Dataset excerpts »
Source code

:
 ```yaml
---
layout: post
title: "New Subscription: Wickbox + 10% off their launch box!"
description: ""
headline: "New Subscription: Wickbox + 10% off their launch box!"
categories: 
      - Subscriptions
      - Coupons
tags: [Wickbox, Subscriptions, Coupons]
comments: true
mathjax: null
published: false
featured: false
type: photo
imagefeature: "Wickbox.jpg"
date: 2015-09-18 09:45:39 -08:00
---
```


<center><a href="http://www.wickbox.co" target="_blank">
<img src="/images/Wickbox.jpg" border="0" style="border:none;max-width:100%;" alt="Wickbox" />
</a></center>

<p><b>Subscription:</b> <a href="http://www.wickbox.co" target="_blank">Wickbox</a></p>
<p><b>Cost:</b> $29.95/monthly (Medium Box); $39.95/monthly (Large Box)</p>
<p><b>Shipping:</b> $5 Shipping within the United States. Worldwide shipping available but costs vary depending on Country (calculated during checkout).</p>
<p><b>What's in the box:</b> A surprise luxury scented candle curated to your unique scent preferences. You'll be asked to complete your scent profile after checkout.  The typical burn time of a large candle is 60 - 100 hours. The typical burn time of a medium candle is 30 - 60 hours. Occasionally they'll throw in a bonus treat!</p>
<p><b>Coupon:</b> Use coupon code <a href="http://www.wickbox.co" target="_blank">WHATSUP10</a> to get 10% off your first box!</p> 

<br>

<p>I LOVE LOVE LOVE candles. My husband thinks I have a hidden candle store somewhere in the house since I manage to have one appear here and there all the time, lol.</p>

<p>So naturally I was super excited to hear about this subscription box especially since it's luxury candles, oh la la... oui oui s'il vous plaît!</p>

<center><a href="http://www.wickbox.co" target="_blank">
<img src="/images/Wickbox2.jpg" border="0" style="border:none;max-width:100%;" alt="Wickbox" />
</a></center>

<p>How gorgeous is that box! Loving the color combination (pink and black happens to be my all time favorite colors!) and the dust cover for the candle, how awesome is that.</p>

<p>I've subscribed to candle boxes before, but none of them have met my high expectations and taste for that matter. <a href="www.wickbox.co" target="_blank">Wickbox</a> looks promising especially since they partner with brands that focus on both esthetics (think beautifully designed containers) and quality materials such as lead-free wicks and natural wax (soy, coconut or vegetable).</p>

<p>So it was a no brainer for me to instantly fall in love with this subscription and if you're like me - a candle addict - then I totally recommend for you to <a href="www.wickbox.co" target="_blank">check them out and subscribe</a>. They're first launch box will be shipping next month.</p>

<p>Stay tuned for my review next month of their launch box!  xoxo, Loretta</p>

EXERCISE OBJECTIVE » When a line contains the string "Coupons", count that line; once every line of the records has been checked, state the count alone.

RESPONSE TO THE TASK » 2